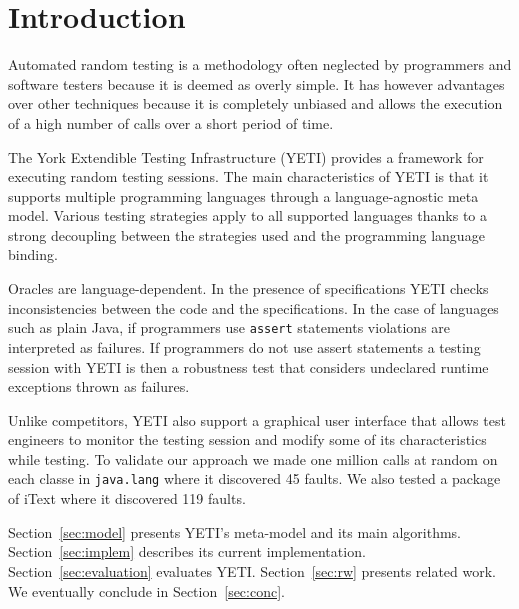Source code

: \section{Introduction}\label{sec:intro}

Automated random testing is a methodology often neglected by 
programmers and software testers because it is deemed as overly
simple. It has however advantages over other techniques because 
it is completely unbiased and allows the execution of a high number 
of calls over a short period of time.


The York Extendible Testing Infrastructure (YETI) provides a framework 
for executing random testing sessions. The main characteristics of 
YETI is that it supports multiple programming languages through a 
language-agnostic meta model. Various testing strategies apply
to all supported languages thanks to a strong decoupling between the 
strategies used and the programming language binding. 

Oracles are language-dependent. In the presence of specifications YETI checks 
inconsistencies between the code and the specifications. In the case of 
languages such as plain Java, if programmers use \texttt{assert} statements 
violations are interpreted as failures. If programmers do not use assert 
statements a testing session with YETI is then a robustness test that
considers undeclared runtime exceptions thrown as failures.

Unlike competitors, YETI also support a graphical user interface that 
allows test engineers to monitor the testing session and modify some 
of its characteristics while testing. To validate our approach we made 
one million calls at random on each classe in \texttt{java.lang} where 
it discovered 45 faults. We also tested a package of iText where it 
discovered 119 faults. 


Section~\ref{sec:model} presents YETI's meta-model and its main algorithms.
Section~\ref{sec:implem} describes its current implementation.
Section~\ref{sec:evaluation} evaluates YETI.
Section~\ref{sec:rw} presents related work.
We eventually conclude in Section~\ref{sec:conc}.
★ ★ ★
In the records above, find every line that contains the word "discovered" and copy it.

§ Solution to the problem:
it discovered 45 faults. We also tested a package of iText where it 
discovered 119 faults. 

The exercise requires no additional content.